*** Records for this task ***

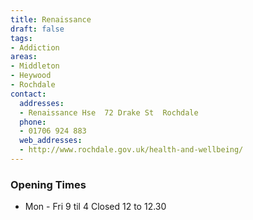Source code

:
 ```yaml
---
title: Renaissance
draft: false
tags:
- Addiction
areas:
- Middleton
- Heywood
- Rochdale
contact:
  addresses:
  - Renaissance Hse  72 Drake St  Rochdale
  phone:
  - 01706 924 883
  web_addresses:
  - http://www.rochdale.gov.uk/health-and-wellbeing/
---
```


### Opening Times
* Mon - Fri 9 til 4  Closed 12 to 12.30

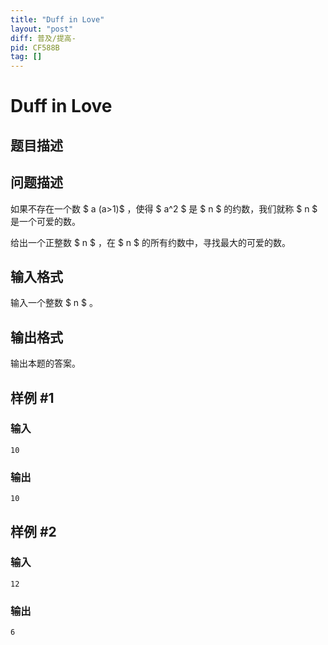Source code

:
 ```yaml
---
title: "Duff in Love"
layout: "post"
diff: 普及/提高-
pid: CF588B
tag: []
---
```


# Duff in Love

## 题目描述

## 问题描述

如果不存在一个数 $ a (a>1)$ ，使得 $ a^2 $ 是 $ n $ 的约数，我们就称 $ n $ 是一个可爱的数。

给出一个正整数 $ n $ ，在 $ n $ 的所有约数中，寻找最大的可爱的数。

## 输入格式

输入一个整数 $ n $ 。

## 输出格式

输出本题的答案。

## 样例 #1

### 输入

```
10

```

### 输出

```
10

```

## 样例 #2

### 输入

```
12

```

### 输出

```
6

```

*** End of Records for this task ***

» Exercise prompt
Pictures are not part of the copy; retype all the other material exactly.

» Finished task
Source code

:
 ```yaml
---
title: Renaissance
draft: false
tags:
- Addiction
areas:
- Middleton
- Heywood
- Rochdale
contact:
  addresses:
  - Renaissance Hse  72 Drake St  Rochdale
  phone:
  - 01706 924 883
  web_addresses:
  - http://www.rochdale.gov.uk/health-and-wellbeing/
---
```


### Opening Times
* Mon - Fri 9 til 4  Closed 12 to 12.30

Source code

:
 ```yaml
---
title: "Duff in Love"
layout: "post"
diff: 普及/提高-
pid: CF588B
tag: []
---
```


# Duff in Love

## 题目描述

## 问题描述

如果不存在一个数 $ a (a>1)$ ，使得 $ a^2 $ 是 $ n $ 的约数，我们就称 $ n $ 是一个可爱的数。

给出一个正整数 $ n $ ，在 $ n $ 的所有约数中，寻找最大的可爱的数。

## 输入格式

输入一个整数 $ n $ 。

## 输出格式

输出本题的答案。

## 样例 #1

### 输入

```
10

```

### 输出

```
10

```

## 样例 #2

### 输入

```
12

```

### 输出

```
6

```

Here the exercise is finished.